Section 197(10) - waiver of excess remuneration recovery: A sum refundable under section 197(9) cannot be waived unless approved by special resolution within two years from the date the sum became refundable. If the company has defaulted in dues to a bank, public financial institution, non-convertible debenture holders or another secured creditor, that creditor's prior approval must be obtained before shareholder approval. Central Government approval is not the current waiver route.
Practical example: Excess remuneration becomes refundable on 1 July 2026. Any waiver must be approved by special resolution by 30 June 2028. If secured lender dues are in default, lender approval must precede the shareholder vote.
Section 198
Calculation of profits
Compute the special statutory profit base used for managerial remuneration.
Operative statutory text
198. Calculation of profits.—(1) In computing the net profits of a company in any financial year for
the purpose of section 197,—
(a) credit shall be given for the sums specified in sub-section (2), and credit shall not be given for
those specified in sub-section (3); and
(b) the sums specified in sub-section (4) shall be deducted, and those specified in sub-section (5)
shall not be deducted.
(2) In making the computation aforesaid, credit shall be given for the bounties and subsidies received
from any Government, or any public authority constituted or authorised in this behalf, by any Government,
unless and except in so far as the Central Government otherwise directs.
(3) In making the computation aforesaid, credit shall not be given for the following sums, namely:—
(a) profits, by way of premium on shares or debentures of the company, which are issued or sold
by the company [unless the company is an investment company as referred to in clause (a) of the
Explanation to section 186];
(b) profits on sales by the company of forfeited shares;
(c) profits of a capital nature including profits from the sale of the undertaking or any of the
undertakings of the company or of any part thereof;
(d) profits from the sale of any immovable property or fixed assets of a capital nature comprised in
the undertaking or any of the undertakings of the company, unless the business of the company consists,
whether wholly or partly, of buying and selling any such property or assets:
Provided that where the amount for which any fixed asset is sold exceeds the written-down value
thereof, credit shall be given for so much of the excess as is not higher than the difference between the
original cost of that fixed asset and its written-down value;
(e) any change in carrying amount of an asset or of a liability recognised inequity reserves including
surplus in profit and loss account on measurement of the asset or the liability at fair value.
[(f) any amount representing unrealised gains, notional gains or revaluation of assets.]

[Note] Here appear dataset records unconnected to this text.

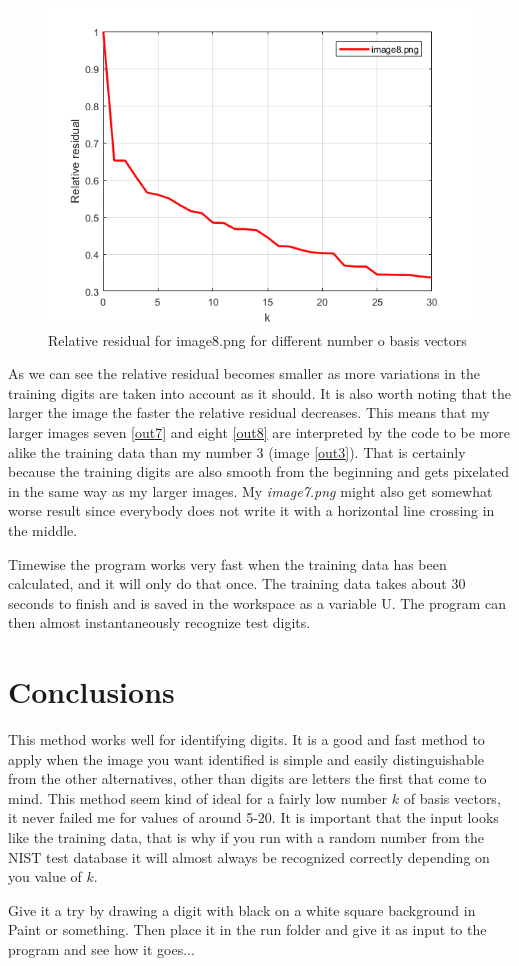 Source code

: \documentclass[notitlepage]{report}
\begin{document}
\begin{figure}[!ht]
\centering
\includegraphics[scale=0.65]{image8graph.png}
\caption{Relative residual for image8.png for different number o basis vectors}
\label{graph8}
\end{figure}

As we can see the relative residual becomes smaller as more variations in the training digits are taken into account as it should. It is also worth noting that the larger the image the faster the relative residual decreases. This means that my larger images seven \ref{out7} and eight \ref{out8} are interpreted by the code to be more alike the training data than my number 3 (image \ref{out3}). That is certainly because the training digits are also smooth from the beginning and gets pixelated in the same way as my larger images. My \textit{image7.png} might also get somewhat worse result since everybody does not write it with a horizontal line crossing in the middle.

Timewise the program works very fast when the training data has been calculated, and it will only do that once. The training data takes about 30 seconds to finish and is saved in the workspace as a variable U. The program can then almost instantaneously recognize test digits.

\newpage

\section{Conclusions}
This method works well for identifying digits. It is a good and fast method to apply when the image you want identified is simple and easily distinguishable from the other alternatives, other than digits are letters the first that come to mind. This method seem kind of ideal for a fairly low number $k$ of basis vectors, it never failed me for values of around 5-20. It is important that the input looks like the training data, that is why if you run with a random number from the NIST test database it will almost always be recognized correctly depending on you value of $k$. 

Give it a try by drawing a digit with black on a white square background in Paint or something. Then place it in the run folder and give it as input to the program and see how it goes...


\end{document}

(4) In making the computation aforesaid, the following sums shall be deducted, namely:—
(a) all the usual working charges;
(b) directors’ remuneration;
(c) bonus or commission paid or payable to any member of the company’s staff, or to any engineer,
technician or person employed or engaged by the company, whether on a whole-time or on a part-time
basis;
(d) any tax notified by the Central Government as being in the nature of a tax on excess or abnormal
profits;
(e) any tax on business profits imposed for special reasons or in special circumstances and notified
by the Central Government in this behalf;
(f) interest on debentures issued by the company;
(g) interest on mortgages executed by the company and on loans and advances secured by a charge
on its fixed or floating assets;
(h) interest on unsecured loans and advances;
(i) expenses on repairs, whether to immovable or to movable property, provided the repairs are not
of a capital nature;
(j) outgoings inclusive of contributions made under section 181;
(k) depreciation to the extent specified in section 123;
(l) the excess of expenditure over income, which had arisen in computing the net profits in
accordance with this section in any year 3***, in so far as such excess has not been deducted in any
subsequent year preceding the year in respect of which the net profits have to be ascertained;
(m) any compensation or damages to be paid in virtue of any legal liability including a liability
arising from a breach of contract;
(n) any sum paid by way of insurance against the risk of meeting any liability such as is referred to
in clause (m);
(o) debts considered bad and written off or adjusted during the year of account.
(5) In making the computation aforesaid, the following sums shall not be deducted, namely:—
(a) income-tax and super-tax payable by the company under the Income-tax Act, 1961 (43
of 1961), or any other tax on the income of the company not falling under clauses (d) and (e) of sub-
section (4);
Decoded controls
- Government bounties and subsidies are generally credited unless directed otherwise.
- Share-premium profits, forfeited-share profits, capital profits, most fixed-asset sale profits, fair-value changes, unrealised gains and revaluation gains are excluded, subject to stated exceptions.
- Usual working charges, remuneration, employee bonus/commission, interest, repairs, section 181 contributions, depreciation, carried statutory deficits, legal compensation, insurance and bad debts are deducted.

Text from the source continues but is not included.